Stata module to draw violin plots
violinplot
draws so called violin plots that illustrate the distributions
of the specified variables. A violin plot is an overlay of a (reflected) density
estimate and a box plot.
violinplot
Stata 15 or newer as well as the following packages from SSC:
dstat
, moremata
, palettes
, colrspace
Installation from GitHub:
. net from https://raw.githubusercontent.com/benjann/violinplot/main/
. net install violinplot, replace
Installation from SSC:
. ssc install violinplot, replace
Install dependencies from SSC:
. ssc install dstat, replace
. ssc install moremata, replace
. ssc install palettes, replace
. ssc install colrspace, replace
Some examples (use of the grytsle
package is made; type ssc install grstyle
to install the package):
clear all
sysuse nlsw88
grstyle init
grstyle set imesh
grstyle set color sb muted
violinplot wage ttl_exp tenure, pdf(ll(0))

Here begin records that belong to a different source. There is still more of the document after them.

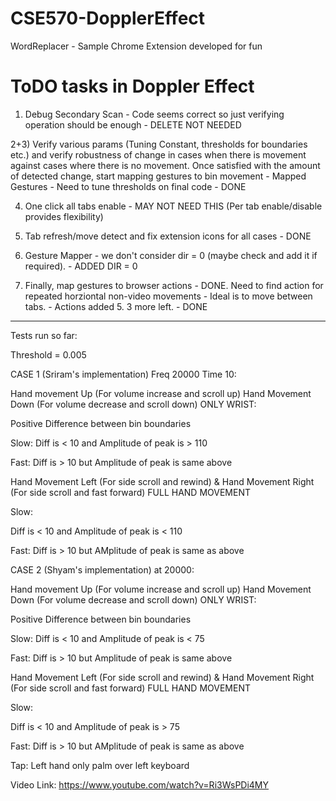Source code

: # CSE570-DopplerEffect

WordReplacer - Sample Chrome Extension developed for fun

# ToDO tasks in Doppler Effect

1) Debug Secondary Scan - Code seems correct so just verifying operation should be enough - DELETE NOT NEEDED

2+3) Verify various params (Tuning Constant, thresholds for boundaries etc.) and verify robustness of change in cases when there is movement against cases where there is no movement. Once satisfied with the amount of detected change, start mapping gestures to bin movement - Mapped Gestures - Need to tune thresholds on final code - DONE

4) One click all tabs enable - MAY NOT NEED THIS (Per tab enable/disable provides flexibility)

5) Tab refresh/move detect and fix extension icons for all cases - DONE

6) Gesture Mapper - we don't consider dir = 0 (maybe check and add it if required). - ADDED DIR = 0

7) Finally, map gestures to browser actions - DONE. Need to find action for repeated horziontal non-video movements - Ideal is to move between tabs. - Actions added 5. 3 more left. - DONE

------------

Tests run so far:

Threshold = 0.005

CASE 1 (Sriram's implementation) Freq 20000 Time 10:

Hand movement Up (For volume increase and scroll up) Hand Movement Down (For volume decrease and scroll down) ONLY WRIST:

Positive Difference between bin boundaries

Slow:
Diff is < 10  and Amplitude of peak is > 110


Fast:
Diff is > 10 but Amplitude of peak is same above

Hand Movement Left (For side scroll and rewind) & Hand Movement Right (For side scroll and fast forward) FULL HAND MOVEMENT

Slow:

Diff is < 10 and Amplitude of peak is < 110

Fast:
Diff is > 10 but AMplitude of peak is same as above


CASE 2 (Shyam's implementation) at 20000:

Hand movement Up (For volume increase and scroll up) Hand Movement Down (For volume decrease and scroll down) ONLY WRIST:

Positive Difference between bin boundaries

Slow:
Diff is < 10  and Amplitude of peak is < 75


Fast:
Diff is > 10 but Amplitude of peak is same above

Hand Movement Left (For side scroll and rewind) & Hand Movement Right (For side scroll and fast forward) FULL HAND MOVEMENT

Slow:

Diff is < 10 and Amplitude of peak is > 75

Fast:
Diff is > 10 but AMplitude of peak is same as above

Tap: Left hand only palm over left keyboard

Video Link: https://www.youtube.com/watch?v=Ri3WsPDi4MY
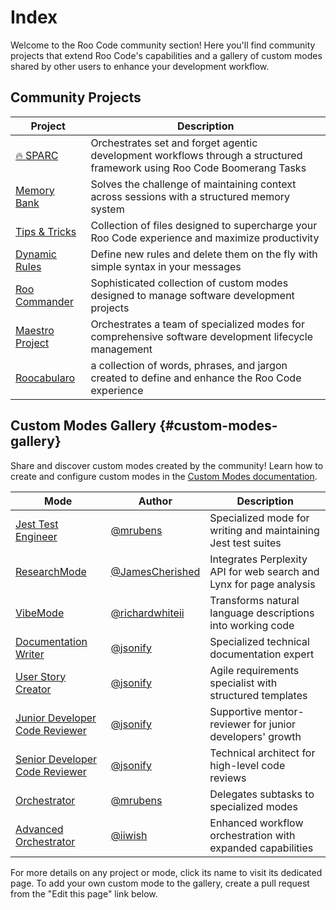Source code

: # Index

Welcome to the Roo Code community section! Here you'll find community projects that extend Roo Code's capabilities and a gallery of custom modes shared by other users to enhance your development workflow.

## Community Projects

| Project | Description |
|---------|-------------|
| [🔥 SPARC](/community/sparc) | Orchestrates set and forget agentic development workflows through a structured framework using Roo Code Boomerang Tasks |
| [Memory Bank](/community/memory-bank) | Solves the challenge of maintaining context across sessions with a structured memory system |
| [Tips & Tricks](/community/tips-and-tricks) | Collection of files designed to supercharge your Roo Code experience and maximize productivity |
| [Dynamic Rules](/community/dynamic-rules) | Define new rules and delete them on the fly with simple syntax in your messages |
| [Roo Commander](/community/roo-commander) | Sophisticated collection of custom modes designed to manage software development projects |
| [Maestro Project](/community/maestro) | Orchestrates a team of specialized modes for comprehensive software development lifecycle management |
| [Roocabularo](/community/roocabulary) | a collection of words, phrases, and jargon created to define and enhance the Roo Code experience |

## Custom Modes Gallery {#custom-modes-gallery}

Share and discover custom modes created by the community! Learn how to create and configure custom modes in the [Custom Modes documentation](/features/custom-modes).

| Mode | Author | Description |
|------|--------|-------------|
| [Jest Test Engineer](/community/custom-modes/jest-test-engineer) | [@mrubens](https://github.com/mrubens) | Specialized mode for writing and maintaining Jest test suites |
| [ResearchMode](/community/custom-modes/research-mode) | [@JamesCherished](https://github.com/James-Cherished-Inc/) | Integrates Perplexity API for web search and Lynx for page analysis |
| [VibeMode](/community/custom-modes/vibe-mode) | [@richardwhiteii](https://github.com/richardwhiteii) | Transforms natural language descriptions into working code |
| [Documentation Writer](/community/custom-modes/documentation-writer) | [@jsonify](https://github.com/jsonify) | Specialized technical documentation expert |
| [User Story Creator](/community/custom-modes/user-story-creator) | [@jsonify](https://github.com/jsonify) | Agile requirements specialist with structured templates |
| [Junior Developer Code Reviewer](/community/custom-modes/junior-developer-code-reviewer) | [@jsonify](https://github.com/jsonify) | Supportive mentor-reviewer for junior developers' growth |
| [Senior Developer Code Reviewer](/community/custom-modes/senior-developer-code-reviewer) | [@jsonify](https://github.com/jsonify) | Technical architect for high-level code reviews |
| [Orchestrator](/community/custom-modes/orchestrator) | [@mrubens](https://github.com/mrubens) | Delegates subtasks to specialized modes |
| [Advanced Orchestrator](/community/custom-modes/advanced-orchestrator) | [@iiwish](https://github.com/iiwish) | Enhanced workflow orchestration with expanded capabilities |

For more details on any project or mode, click its name to visit its dedicated page. To add your own custom mode to the gallery, create a pull request from the "Edit this page" link below.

violinplot wage ttl_exp tenure, pdf(ll(0)) fill
violinplot wage ttl_exp tenure, pdf(ll(0)) fill vertical
violinplot (ttl_exp) (tenure), pdf(ll(0)) fill over(race)
violinplot wage, pdf(ll(0)) noline fill(fcolor(%50) lcolor(%100)) over(union) overlay
violinplot wage ttl_exp tenure, pdf(ll(0)) split(union) key(fill)
violinplot wage, pdf(ll(0)) over(industry) colors(plasma) fill nomedian nobox nowhiskers
violinplot wage, pdf(ll(0)) over(industry, sort) colors(plasma) box(type(fill)) nowhiskers
violinplot wage, left dscale(.) rag(offset(-.005) mlcolor(%20))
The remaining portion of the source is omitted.